Em vez de erguer novos empreendimentos nas maiores capitais brasileiras, grupos nacionais como Nobile, o quarto maior do país, Allia Hotels (o 11º maior) e Results Travel Inn (28º no ranking) estão tentando converter hotéis independentes para suas marcas e lançar unidades em cidades secundárias, onde ainda há demanda superior à oferta.

"Só graças aos novos hotéis, conseguimos faturar até o fim de agosto R$ 125 milhões, o mesmo que faturamos em todo 2014. Mas se considerássemos apenas os mesmos hotéis do ano passado, teríamos queda porque a taxa de ocupação média recuou 6,8%", disse o presidente e sócio da Nobile, Roberto Bertino, que administra uma rede de 27 hotéis, sendo quatro inaugurados este ano.

O plano da Nobile, que tem bandeiras próprias além de representar no Brasil as americanas Red Roof e Wyndham, é atingir no ano que vem R$ 150 milhões em faturamento, um incremento de 20% sobre 2015, apostando na incorporação de mais hotéis. Das 14 unidades que a Nobile vai agregar à sua rede até o fim de 2016, quatro são conversões de empreendimentos que pertenciam a administradores independentes. "A crise tem levado hotéis independentes a buscarem as redes como forma de aumentar a capacidade de atrair hóspedes", disse Bertino.

O presidente da Nobile disse que as novas unidades serão inauguradas principalmente nas cidades fora dos centros mais disputados, como São Paulo, Rio e Brasília, as chamadas praças secundárias, como Vitória, Manaus, Curitiba, Foz do Iguaçu (PR) e Varginha (MG).

"O impacto maior da crise é na rentabilidade", afirma o presidente da Allia Hotels, André Monegaglia, que responde por uma rede de 37 empreendimentos em 17 cidades. Este ano, o grupo assinou 11 novos contratos de unidades e inaugurou quatro hotéis nas cidades de Goiânia, Vitória, Itabira (MG) e Sorocaba (SP).

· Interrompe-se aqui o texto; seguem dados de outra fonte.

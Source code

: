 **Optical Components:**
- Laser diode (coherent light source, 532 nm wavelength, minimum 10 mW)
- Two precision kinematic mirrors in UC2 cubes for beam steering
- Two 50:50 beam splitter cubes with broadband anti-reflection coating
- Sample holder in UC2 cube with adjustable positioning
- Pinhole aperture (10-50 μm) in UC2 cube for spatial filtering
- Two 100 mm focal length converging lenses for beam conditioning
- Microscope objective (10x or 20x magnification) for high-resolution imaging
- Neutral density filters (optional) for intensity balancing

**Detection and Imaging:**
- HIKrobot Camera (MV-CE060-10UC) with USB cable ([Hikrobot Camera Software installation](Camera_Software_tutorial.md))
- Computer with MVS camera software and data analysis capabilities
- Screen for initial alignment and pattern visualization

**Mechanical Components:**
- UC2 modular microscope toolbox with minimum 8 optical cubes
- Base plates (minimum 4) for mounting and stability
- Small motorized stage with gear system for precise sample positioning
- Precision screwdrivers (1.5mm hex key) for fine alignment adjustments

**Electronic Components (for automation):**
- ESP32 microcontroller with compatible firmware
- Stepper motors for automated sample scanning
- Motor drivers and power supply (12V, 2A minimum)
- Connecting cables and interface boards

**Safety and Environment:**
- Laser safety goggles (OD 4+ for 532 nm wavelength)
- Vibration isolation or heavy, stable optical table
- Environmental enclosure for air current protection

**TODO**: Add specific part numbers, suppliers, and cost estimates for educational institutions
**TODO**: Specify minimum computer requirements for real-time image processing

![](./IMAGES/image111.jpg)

O plano desenhado no ano passado era somar 60 hotéis até o fim de 2018. "Mas muitos parceiros postergaram ou adiaram projetos. Por enquanto posso afirmar que vamos inaugurar 15 unidades", disse Monegaglia.

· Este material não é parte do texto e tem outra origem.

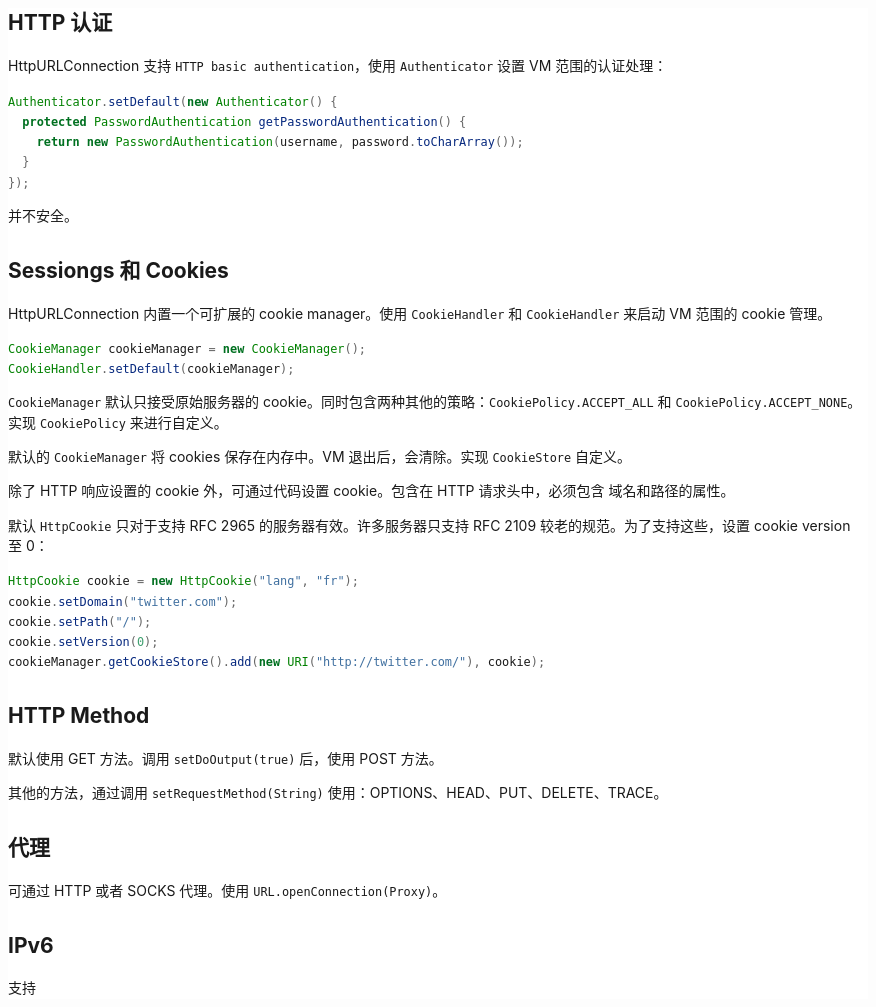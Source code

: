 ## HTTP 认证

HttpURLConnection 支持 `HTTP basic authentication`，使用 `Authenticator` 设置 VM 范围的认证处理：

```java
Authenticator.setDefault(new Authenticator() {
  protected PasswordAuthentication getPasswordAuthentication() {
    return new PasswordAuthentication(username, password.toCharArray());
  }
});
```

并不安全。

## Sessiongs 和 Cookies

HttpURLConnection 内置一个可扩展的 cookie manager。使用 `CookieHandler` 和 `CookieHandler` 来启动 VM 范围的 cookie 管理。

```java
CookieManager cookieManager = new CookieManager();
CookieHandler.setDefault(cookieManager);
```

`CookieManager` 默认只接受原始服务器的 cookie。同时包含两种其他的策略：`CookiePolicy.ACCEPT_ALL` 和 `CookiePolicy.ACCEPT_NONE`。实现 `CookiePolicy` 来进行自定义。

默认的 `CookieManager` 将 cookies 保存在内存中。VM 退出后，会清除。实现 `CookieStore` 自定义。

除了 HTTP 响应设置的 cookie 外，可通过代码设置 cookie。包含在 HTTP 请求头中，必须包含 域名和路径的属性。

默认 `HttpCookie` 只对于支持 RFC 2965 的服务器有效。许多服务器只支持 RFC 2109 较老的规范。为了支持这些，设置 cookie version 至 0：

```java
HttpCookie cookie = new HttpCookie("lang", "fr");
cookie.setDomain("twitter.com");
cookie.setPath("/");
cookie.setVersion(0);
cookieManager.getCookieStore().add(new URI("http://twitter.com/"), cookie);
```

## HTTP Method

默认使用 GET 方法。调用 `setDoOutput(true)` 后，使用 POST 方法。

其他的方法，通过调用 `setRequestMethod(String)` 使用：OPTIONS、HEAD、PUT、DELETE、TRACE。

## 代理

可通过 HTTP 或者 SOCKS 代理。使用 `URL.openConnection(Proxy)`。

## IPv6

支持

Segundo ele, as bandeiras mais econômicas estão com maior aderência ao atual momento, casos da Bristol Easy e All Inn, duas marcas da Allia.

"Sofremos o impacto da economia em relação aos últimos dois anos. Há unidades com queda de 4% a 15% de RevPar [receita média por unidade]", admite o presidente do grupo Results, dono da marca Travel Inn, Manuel Gama - também presidente do Fórum dos Operadores Hoteleiros do Brasil (Fohb).

Segundo ele, para driblar essa conjuntura adversa, a Results está reformulando toda plataforma digital, para aproveitar hábitos de consumo dos clientes da rede, dona da marca Travel Inn, composta por 17 hotéis em cinco estados do país. "Também vamos aperfeiçoar nosso revenue management [gestão de receita]", disse o executivo, dizendo que precisa melhorar a sintonia entre tarifas praticadas conforme dias da semana e calendário de vendas.

O Results planeja abrir dez novos hotéis no interior de São Paulo, com cidades que tenham um mínimo de 500 mil habitantes, outros cinco no Estado do Rio e mais três no Nordeste. Mas o executivo admite que o ritmo de expansão vai ser mais lento que o originalmente desenhado, com horizonte até 2018.

"Não enxergo ainda sinais de que a situação vai melhorar", diz Gama. "Mas a economia brasileira é forte o suficiente para que a economia continue andando".